+ bitops-optimize-fns-for-improved-performance.patch added to mm-nonmm-unstable branch

Andrew Morton <akpm@xxxxxxxxxxxxxxxxxxxx> · Thu, 02 May 2024 08:18:28 -0700

The patch titled
     Subject: bitops: optimize fns() for improved performance
has been added to the -mm mm-nonmm-unstable branch.  Its filename is
     bitops-optimize-fns-for-improved-performance.patch

This patch will shortly appear at
     https://git.kernel.org/pub/scm/linux/kernel/git/akpm/25-new.git/tree/patches/bitops-optimize-fns-for-improved-performance.patch

This patch will later appear in the mm-nonmm-unstable branch at
    git://git.kernel.org/pub/scm/linux/kernel/git/akpm/mm

Before you just go and hit "reply", please:
   a) Consider who else should be cc'ed
   b) Prefer to cc a suitable mailing list as well
   c) Ideally: find the original patch on the mailing list and do a
      reply-to-all to that, adding suitable additional cc's

*** Remember to use Documentation/process/submit-checklist.rst when testing your code ***

The -mm tree is included into linux-next via the mm-everything
branch at git://git.kernel.org/pub/scm/linux/kernel/git/akpm/mm
and is updated there every 2-3 working days

------------------------------------------------------
From: Kuan-Wei Chiu <visitorckw@xxxxxxxxx>
Subject: bitops: optimize fns() for improved performance
Date: Thu, 2 May 2024 17:24:43 +0800

The current fns() repeatedly uses __ffs() to find the index of the least
significant bit and then clears the corresponding bit using __clear_bit().
The method for clearing the least significant bit can be optimized by
using word &= word - 1 instead.

Typically, the execution time of one __ffs() plus one __clear_bit() is
longer than that of a bitwise AND operation and a subtraction.  To improve
performance, the loop for clearing the least significant bit has been
replaced with word &= word - 1, followed by a single __ffs() operation to
obtain the answer.  This change reduces the number of __ffs() iterations
from n to just one, enhancing overall performance.

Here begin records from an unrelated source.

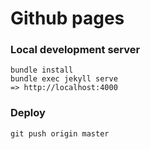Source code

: # Github pages

### Local development server
```
bundle install
bundle exec jekyll serve
=> http://localhost:4000
```

### Deploy
```
git push origin master
```

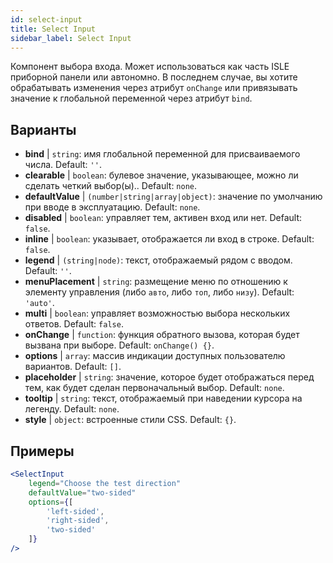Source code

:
 ```yaml
---
id: select-input
title: Select Input
sidebar_label: Select Input
---
```


Компонент выбора входа. Может использоваться как часть ISLE приборной панели или автономно. В последнем случае, вы хотите обрабатывать изменения через атрибут `onChange` или привязывать значение к глобальной переменной через атрибут `bind`.

## Варианты

* __bind__ | `string`: имя глобальной переменной для присваиваемого числа. Default: `''`.
* __clearable__ | `boolean`: булевое значение, указывающее, можно ли сделать четкий выбор(ы).. Default: `none`.
* __defaultValue__ | `(number|string|array|object)`: значение по умолчанию при вводе в эксплуатацию. Default: `none`.
* __disabled__ | `boolean`: управляет тем, активен вход или нет. Default: `false`.
* __inline__ | `boolean`: указывает, отображается ли вход в строке. Default: `false`.
* __legend__ | `(string|node)`: текст, отображаемый рядом с вводом. Default: `''`.
* __menuPlacement__ | `string`: размещение меню по отношению к элементу управления (либо `авто`, либо `топ`, либо `низу`). Default: `'auto'`.
* __multi__ | `boolean`: управляет возможностью выбора нескольких ответов. Default: `false`.
* __onChange__ | `function`: функция обратного вызова, которая будет вызвана при выборе. Default: `onChange() {}`.
* __options__ | `array`: массив индикации доступных пользователю вариантов. Default: `[]`.
* __placeholder__ | `string`: значение, которое будет отображаться перед тем, как будет сделан первоначальный выбор. Default: `none`.
* __tooltip__ | `string`: текст, отображаемый при наведении курсора на легенду. Default: `none`.
* __style__ | `object`: встроенные стили CSS. Default: `{}`.


## Примеры

```jsx live
<SelectInput
    legend="Choose the test direction"
    defaultValue="two-sided"
    options={[
        'left-sided',
        'right-sided',
        'two-sided'
    ]}
/>
```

This modification significantly accelerates the fns() function in the
test_bitops benchmark, improving its speed by approximately 7.6 times. 
Additionally, it enhances the performance of find_nth_bit() in the
find_bit benchmark by approximately 26%.

Before:
test_bitops: fns:            58033164 ns
find_nth_bit:                  4254313 ns,  16525 iterations

After:
test_bitops: fns:             7637268 ns
find_nth_bit:                  3362863 ns,  16501 iterations

Link: https://lkml.kernel.org/r/20240502092443.6845-3-visitorckw@xxxxxxxxx
Signed-off-by: Kuan-Wei Chiu <visitorckw@xxxxxxxxx>
Cc: Ching-Chun (Jim) Huang <jserv@xxxxxxxxxxxxxxxx>
Cc: Rasmus Villemoes <linux@xxxxxxxxxxxxxxxxxx>
Cc: Yury Norov <yury.norov@xxxxxxxxx>
Signed-off-by: Andrew Morton <akpm@xxxxxxxxxxxxxxxxxxxx>
---

 include/linux/bitops.h |   12 +++---------
 1 file changed, 3 insertions(+), 9 deletions(-)

--- a/include/linux/bitops.h~bitops-optimize-fns-for-improved-performance
+++ a/include/linux/bitops.h
@@ -254,16 +254,10 @@ static inline unsigned long __ffs64(u64
  */
 static inline unsigned long fns(unsigned long word, unsigned int n)
 {
-	unsigned int bit;
+	while (word && n--)
+		word &= word - 1;
 
-	while (word) {
-		bit = __ffs(word);
-		if (n-- == 0)
-			return bit;
-		__clear_bit(bit, &word);
-	}
-
-	return BITS_PER_LONG;
+	return word ? __ffs(word) : BITS_PER_LONG;
 }
 
 /**
_

Patches currently in -mm which might be from visitorckw@xxxxxxxxx are

lib-test_bitops-add-benchmark-test-for-fns.patch
bitops-optimize-fns-for-improved-performance.patch